Who Doesn’t Like Strawberries
“What do you mean I don’t have any future left,” I asked her. “I’ve used it up? How is that even possible?”
I had no clue as to what she was even talking about. It was a challenge just to listen to her rant with the monster hangover I was nursing. Now I had to make sense of what the Hell she meant by her statement. Please just shoot me my dear and put me out of your misery.
“You’ve spent it,” she said. “You’re overdrawn. Similar to a cat using all nine lives, only it’s your destiny I’m referring to. It’s been wasted, squandered, and mismanaged. Kismet has given up, thrown in the towel. Get it smart guy?”
She motions, pointing to her head while making the goofy face of an idiot.
“Besides, your checkered past clashes with my pastel-colored future, so this relationship or whatever it is, has reached its end.”
“So help me to understand what you’re saying. The fate of my future was that I would run out of destiny. I am without any tomorrows because I’ve used them up in my yesterdays? Fate is determined at birth. My destiny however is determined by my actions. Have you joined the Church of Scientology again? Is this your Thetan talking? You’re sounding a lot like my mother, only she’d mix in some Jesus shit and top it off with some mystic witchy stuff.”
Why is it when relationships end, it always deteriorates into name calling with intention to cause emotional scars? I would much rather walk away knowing the time we spent together was a wonderful ride that just ran out of road. All this screaming and assigning blame is just vindictive, but we can’t help falling into it time and time again.

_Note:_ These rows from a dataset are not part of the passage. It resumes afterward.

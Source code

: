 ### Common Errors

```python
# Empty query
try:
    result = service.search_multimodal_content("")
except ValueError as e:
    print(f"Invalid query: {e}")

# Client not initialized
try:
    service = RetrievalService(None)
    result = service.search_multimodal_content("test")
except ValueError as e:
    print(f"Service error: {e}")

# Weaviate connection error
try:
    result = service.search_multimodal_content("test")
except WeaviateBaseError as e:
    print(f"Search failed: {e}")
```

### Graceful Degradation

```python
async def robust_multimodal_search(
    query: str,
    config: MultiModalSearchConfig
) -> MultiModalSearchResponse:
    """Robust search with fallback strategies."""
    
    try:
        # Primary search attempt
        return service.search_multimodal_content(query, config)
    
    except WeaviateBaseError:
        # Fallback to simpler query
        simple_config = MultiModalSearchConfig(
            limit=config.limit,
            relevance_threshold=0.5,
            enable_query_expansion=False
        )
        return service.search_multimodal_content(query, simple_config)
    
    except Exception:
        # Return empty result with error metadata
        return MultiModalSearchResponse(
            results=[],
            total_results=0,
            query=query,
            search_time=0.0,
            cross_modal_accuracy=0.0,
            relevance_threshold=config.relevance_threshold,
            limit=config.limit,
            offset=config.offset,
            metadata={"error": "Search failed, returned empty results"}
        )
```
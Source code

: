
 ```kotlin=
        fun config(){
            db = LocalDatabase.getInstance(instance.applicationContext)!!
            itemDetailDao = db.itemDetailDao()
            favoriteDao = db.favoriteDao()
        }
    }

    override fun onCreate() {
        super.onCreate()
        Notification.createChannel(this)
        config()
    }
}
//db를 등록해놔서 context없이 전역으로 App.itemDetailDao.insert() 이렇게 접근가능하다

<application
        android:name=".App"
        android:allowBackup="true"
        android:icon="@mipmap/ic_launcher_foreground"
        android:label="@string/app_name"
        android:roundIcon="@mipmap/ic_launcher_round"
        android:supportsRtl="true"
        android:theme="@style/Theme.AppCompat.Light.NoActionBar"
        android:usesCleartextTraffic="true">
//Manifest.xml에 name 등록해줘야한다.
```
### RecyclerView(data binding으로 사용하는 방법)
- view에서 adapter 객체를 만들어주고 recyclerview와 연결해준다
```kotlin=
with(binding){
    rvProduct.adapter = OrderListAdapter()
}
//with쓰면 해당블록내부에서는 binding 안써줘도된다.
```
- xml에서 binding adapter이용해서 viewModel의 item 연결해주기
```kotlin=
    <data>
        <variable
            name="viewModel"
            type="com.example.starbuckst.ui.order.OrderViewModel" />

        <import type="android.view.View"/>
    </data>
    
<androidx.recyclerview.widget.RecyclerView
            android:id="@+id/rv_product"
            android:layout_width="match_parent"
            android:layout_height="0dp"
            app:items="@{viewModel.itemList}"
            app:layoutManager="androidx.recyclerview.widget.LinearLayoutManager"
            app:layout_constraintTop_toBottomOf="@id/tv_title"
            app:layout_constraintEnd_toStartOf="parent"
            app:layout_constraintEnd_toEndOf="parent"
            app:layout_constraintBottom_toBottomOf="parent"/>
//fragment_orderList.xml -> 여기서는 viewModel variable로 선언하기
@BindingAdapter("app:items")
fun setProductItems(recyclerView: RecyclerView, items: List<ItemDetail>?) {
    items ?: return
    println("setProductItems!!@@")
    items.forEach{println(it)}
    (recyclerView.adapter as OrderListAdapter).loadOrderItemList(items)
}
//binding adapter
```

“And there it is, Mr. Negative putting down a religion he knows nothing about.”
“Hey I’ve done my research and have developed an opinion based on deductive reasoning,” I argued. “Did you know L. Ron Hubbard was a science fiction author before establishing the Church of Scientology? Gives you an idea of how he came up with the doctrine for the religion. You sincerely believe you are an extraterrestrial being? You want to know what really bothers me, is who goes around calling themself L. Ron Hubbard? I find it extremely pretentious using an initial for your first name. Why? Doesn’t he like the name the ‘L’ represents? Are we supposed to guess the name? Does he think it adds an air of mystery about him? It’s like E.E. Cummings or T.S. Eliot, what the fuck is that all about. And why is it that if I’m not in favor of or dislike something, it means I’m being negative? You didn’t like The Boys and Girls Guide to Getting Down, which is one of my favorite films, and I didn’t give you any shit about it. You don’t like strawberries, do I accuse you of being a negative person because of your dislike of strawberries? No, I never said anything. Now that I think about it, it should’ve been a clue to your own negative demeanor. Who doesn’t like strawberries?”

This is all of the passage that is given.